WORK ORDER:
Go to the line below containing "- Update the" and print exactly from there through the line containing "- Tag new versions", both included. Print nothing else.

[Source texts of formatted documents]
+---+
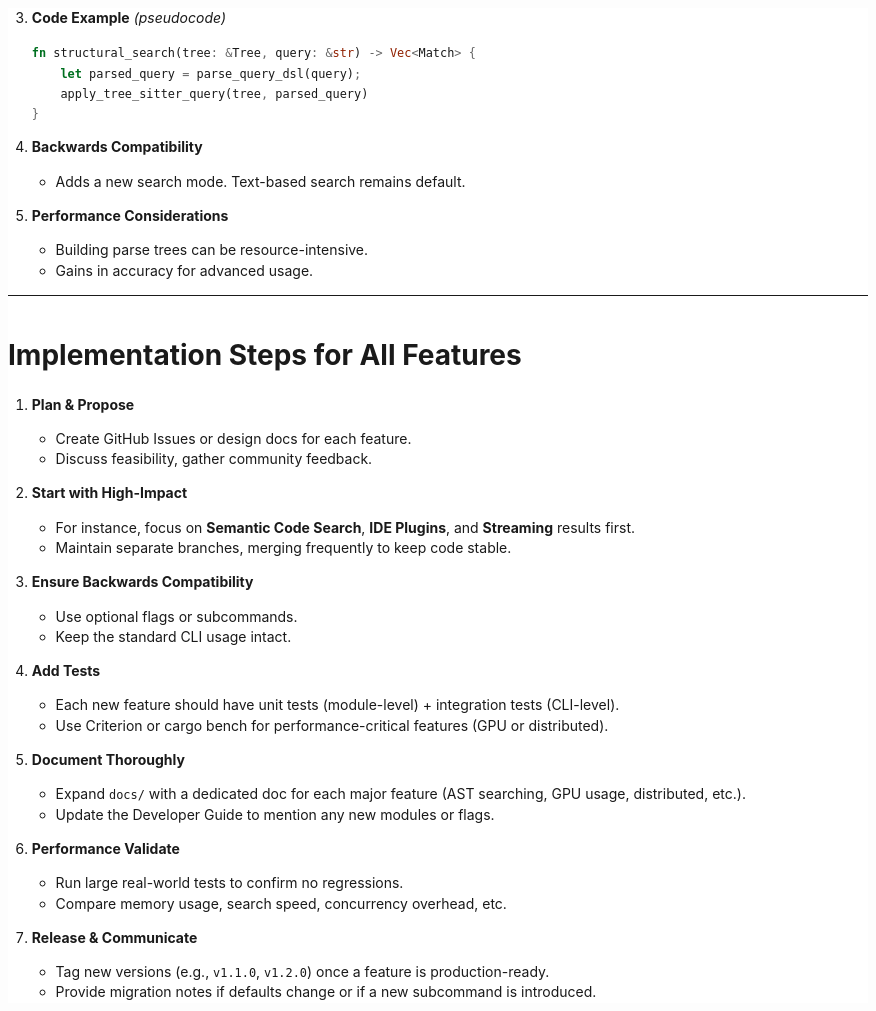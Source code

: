3. **Code Example** *(pseudocode)*
   ```rust
   fn structural_search(tree: &Tree, query: &str) -> Vec<Match> {
       let parsed_query = parse_query_dsl(query);
       apply_tree_sitter_query(tree, parsed_query)
   }
   ```

4. **Backwards Compatibility**  
   - Adds a new search mode. Text-based search remains default.

5. **Performance Considerations**  
   - Building parse trees can be resource-intensive.  
   - Gains in accuracy for advanced usage.

---

# Implementation Steps for All Features

1. **Plan & Propose**  
   - Create GitHub Issues or design docs for each feature.  
   - Discuss feasibility, gather community feedback.

2. **Start with High-Impact**  
   - For instance, focus on **Semantic Code Search**, **IDE Plugins**, and **Streaming** results first.  
   - Maintain separate branches, merging frequently to keep code stable.

3. **Ensure Backwards Compatibility**  
   - Use optional flags or subcommands.  
   - Keep the standard CLI usage intact.

4. **Add Tests**  
   - Each new feature should have unit tests (module-level) + integration tests (CLI-level).  
   - Use Criterion or cargo bench for performance-critical features (GPU or distributed).

5. **Document Thoroughly**  
   - Expand `docs/` with a dedicated doc for each major feature (AST searching, GPU usage, distributed, etc.).  
   - Update the Developer Guide to mention any new modules or flags.

6. **Performance Validate**  
   - Run large real-world tests to confirm no regressions.  
   - Compare memory usage, search speed, concurrency overhead, etc.

7. **Release & Communicate**  
   - Tag new versions (e.g., `v1.1.0`, `v1.2.0`) once a feature is production-ready.  
   - Provide migration notes if defaults change or if a new subcommand is introduced.
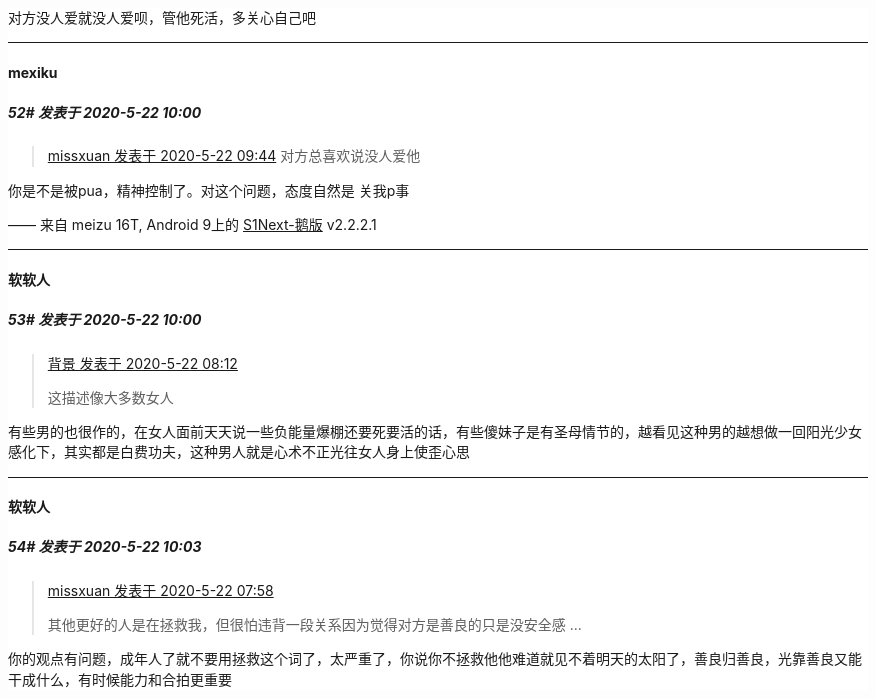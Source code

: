 


对方没人爱就没人爱呗，管他死活，多关心自己吧







-----

####  mexiku  
##### 52#       发表于 2020-5-22 10:00



<blockquote><a href="httphttps://bbs.saraba1st.com/2b/forum.php?mod=redirect&amp;goto=findpost&amp;pid=47511796&amp;ptid=1936803" target="_blank">missxuan 发表于 2020-5-22 09:44</a>
对方总喜欢说没人爱他</blockquote>
你是不是被pua，精神控制了。对这个问题，态度自然是 关我p事

—— 来自 meizu 16T, Android 9上的 [S1Next-鹅版](https://github.com/ykrank/S1-Next/releases) v2.2.2.1







-----

####  软软人  
##### 53#       发表于 2020-5-22 10:00



<blockquote><a href="httphttps://bbs.saraba1st.com/2b/forum.php?mod=redirect&amp;goto=findpost&amp;pid=47510878&amp;ptid=1936803" target="_blank">背景 发表于 2020-5-22 08:12</a>

这描述像大多数女人</blockquote>
有些男的也很作的，在女人面前天天说一些负能量爆棚还要死要活的话，有些傻妹子是有圣母情节的，越看见这种男的越想做一回阳光少女感化下，其实都是白费功夫，这种男人就是心术不正光往女人身上使歪心思







-----

####  软软人  
##### 54#       发表于 2020-5-22 10:03



<blockquote><a href="httphttps://bbs.saraba1st.com/2b/forum.php?mod=redirect&amp;goto=findpost&amp;pid=47510800&amp;ptid=1936803" target="_blank">missxuan 发表于 2020-5-22 07:58</a>

其他更好的人是在拯救我，但很怕违背一段关系因为觉得对方是善良的只是没安全感 ...</blockquote>
你的观点有问题，成年人了就不要用拯救这个词了，太严重了，你说你不拯救他他难道就见不着明天的太阳了，善良归善良，光靠善良又能干成什么，有时候能力和合拍更重要






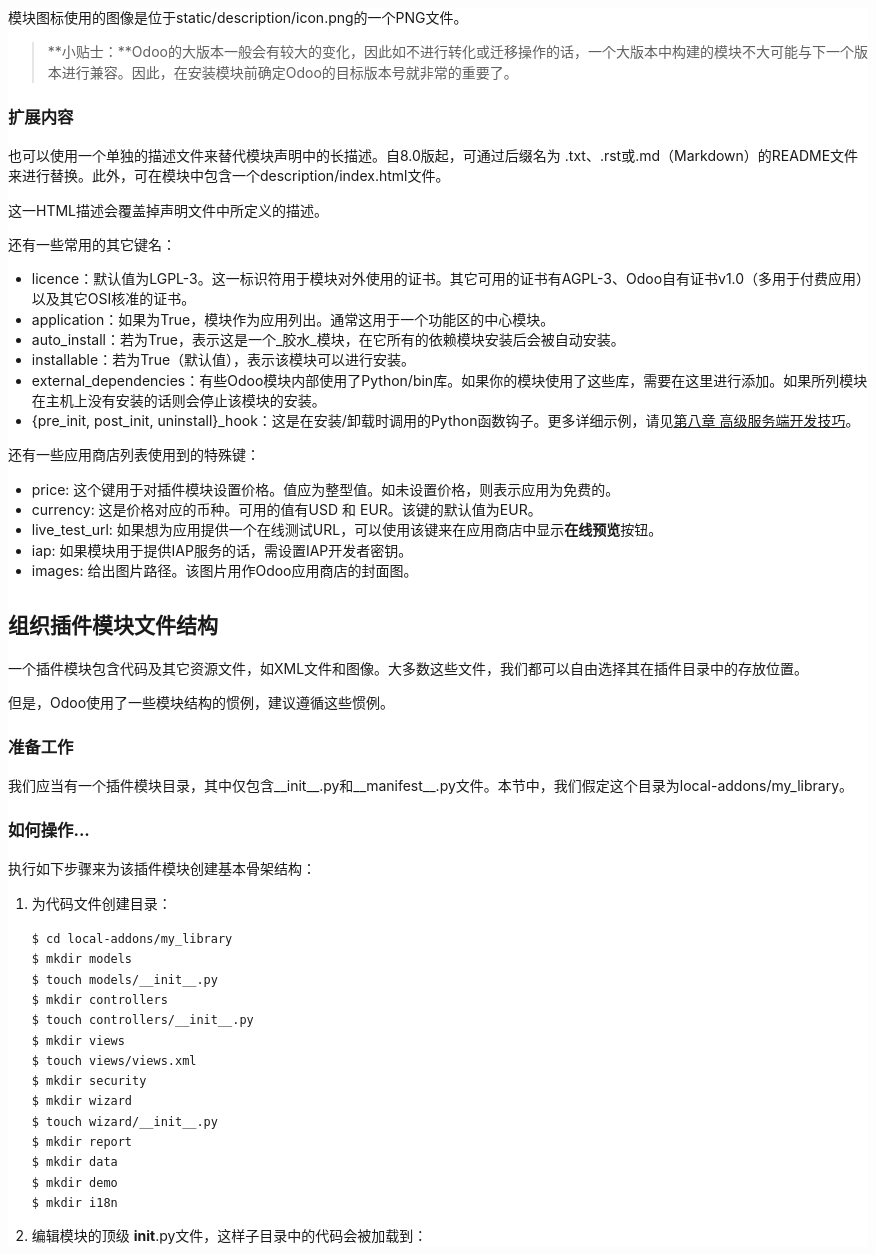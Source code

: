 模块图标使用的图像是位于static/description/icon.png的一个PNG文件。

> \*\*小贴士：\*\*Odoo的大版本一般会有较大的变化，因此如不进行转化或迁移操作的话，一个大版本中构建的模块不大可能与下一个版本进行兼容。因此，在安装模块前确定Odoo的目标版本号就非常的重要了。

### 扩展内容

也可以使用一个单独的描述文件来替代模块声明中的长描述。自8.0版起，可通过后缀名为 .txt、.rst或.md（Markdown）的README文件来进行替换。此外，可在模块中包含一个description/index.html文件。

这一HTML描述会覆盖掉声明文件中所定义的描述。

还有一些常用的其它键名：

* licence：默认值为LGPL-3。这一标识符用于模块对外使用的证书。其它可用的证书有AGPL-3、Odoo自有证书v1.0（多用于付费应用）以及其它OSI核准的证书。
* application：如果为True，模块作为应用列出。通常这用于一个功能区的中心模块。
* auto\_install：若为True，表示这是一个_胶水_模块，在它所有的依赖模块安装后会被自动安装。
* installable：若为True（默认值），表示该模块可以进行安装。
* external\_dependencies：有些Odoo模块内部使用了Python/bin库。如果你的模块使用了这些库，需要在这里进行添加。如果所列模块在主机上没有安装的话则会停止该模块的安装。
* {pre\_init, post\_init, uninstall}\_hook：这是在安装/卸载时调用的Python函数钩子。更多详细示例，请见[第八章 高级服务端开发技巧](8.md)。

还有一些应用商店列表使用到的特殊键：

* price: 这个键用于对插件模块设置价格。值应为整型值。如未设置价格，则表示应用为免费的。
* currency: 这是价格对应的币种。可用的值有USD 和 EUR。该键的默认值为EUR。
* live\_test\_url: 如果想为应用提供一个在线测试URL，可以使用该键来在应用商店中显示**在线预览**按钮。
* iap: 如果模块用于提供IAP服务的话，需设置IAP开发者密钥。
* images: 给出图片路径。该图片用作Odoo应用商店的封面图。

## 组织插件模块文件结构

一个插件模块包含代码及其它资源文件，如XML文件和图像。大多数这些文件，我们都可以自由选择其在插件目录中的存放位置。

但是，Odoo使用了一些模块结构的惯例，建议遵循这些惯例。

### 准备工作

我们应当有一个插件模块目录，其中仅包含\_\_init\_\_.py和\_\_manifest\_\_.py文件。本节中，我们假定这个目录为local-addons/my\_library。

### 如何操作...

执行如下步骤来为该插件模块创建基本骨架结构：

1.  为代码文件创建目录：

    ```
    $ cd local-addons/my_library
    $ mkdir models
    $ touch models/__init__.py
    $ mkdir controllers
    $ touch controllers/__init__.py
    $ mkdir views
    $ touch views/views.xml
    $ mkdir security
    $ mkdir wizard 
    $ touch wizard/__init__.py
    $ mkdir report
    $ mkdir data
    $ mkdir demo
    $ mkdir i18n
    ```
2.  编辑模块的顶级 **init**.py文件，这样子目录中的代码会被加载到：

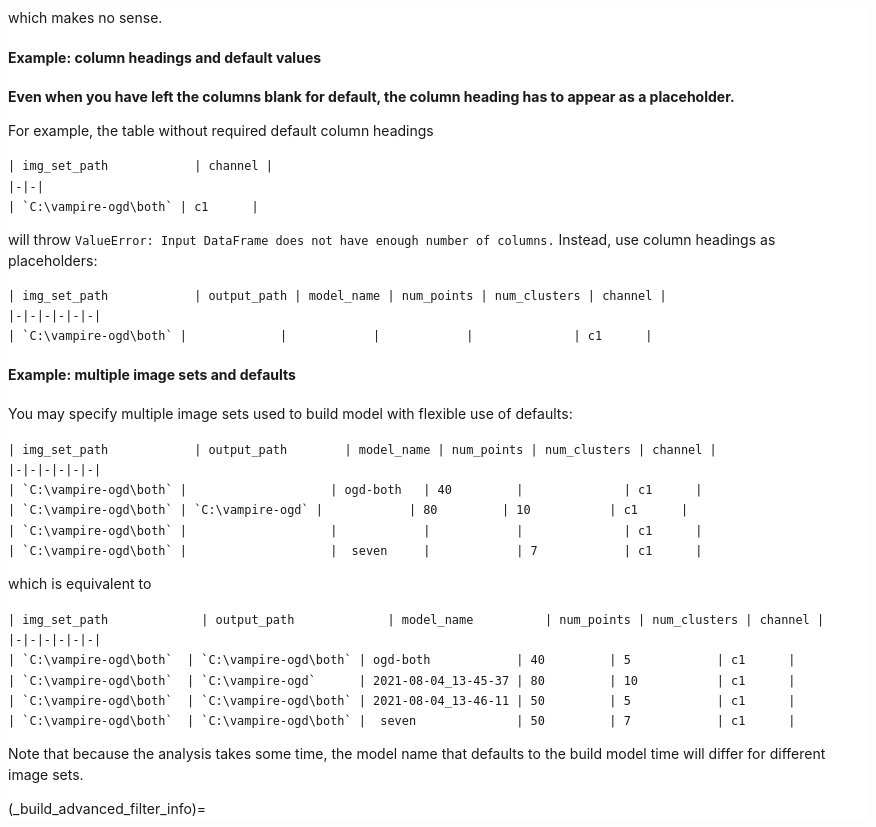 which makes no sense.

#### Example: column headings and default values

**Even when you have left the columns blank for default, the
column heading has to appear as a placeholder.**

For example, the table without required default column headings

```{error}
| img_set_path            | channel |
|-|-|
| `C:\vampire-ogd\both` | c1      |
```

will throw `ValueError: Input DataFrame does not have enough number
of columns.` Instead, use column headings as placeholders:

```{tip}
| img_set_path            | output_path | model_name | num_points | num_clusters | channel |
|-|-|-|-|-|-|
| `C:\vampire-ogd\both` |             |            |            |              | c1      |
```

#### Example: multiple image sets and defaults

You may specify multiple image sets used to build model with flexible
use of defaults:

```{tip}
| img_set_path            | output_path        | model_name | num_points | num_clusters | channel |
|-|-|-|-|-|-|
| `C:\vampire-ogd\both` |                    | ogd-both   | 40         |              | c1      |
| `C:\vampire-ogd\both` | `C:\vampire-ogd` |            | 80         | 10           | c1      |
| `C:\vampire-ogd\both` |                    |            |            |              | c1      |
| `C:\vampire-ogd\both` |                    |  seven     |            | 7            | c1      |
```

which is equivalent to

```{tip}
| img_set_path             | output_path             | model_name          | num_points | num_clusters | channel |
|-|-|-|-|-|-|
| `C:\vampire-ogd\both`  | `C:\vampire-ogd\both` | ogd-both            | 40         | 5            | c1      |
| `C:\vampire-ogd\both`  | `C:\vampire-ogd`      | 2021-08-04_13-45-37 | 80         | 10           | c1      |
| `C:\vampire-ogd\both`  | `C:\vampire-ogd\both` | 2021-08-04_13-46-11 | 50         | 5            | c1      |
| `C:\vampire-ogd\both`  | `C:\vampire-ogd\both` |  seven              | 50         | 7            | c1      |
```

Note that because the analysis takes some time, the model name that defaults
to the build model time will differ for different image sets.

(_build_advanced_filter_info)=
+---+
SOLUTION:
   - Update the Developer Guide to mention any new modules or flags.

6. **Performance Validate**  
   - Run large real-world tests to confirm no regressions.  
   - Compare memory usage, search speed, concurrency overhead, etc.

7. **Release & Communicate**  
   - Tag new versions (e.g., `v1.1.0`, `v1.2.0`) once a feature is production-ready.  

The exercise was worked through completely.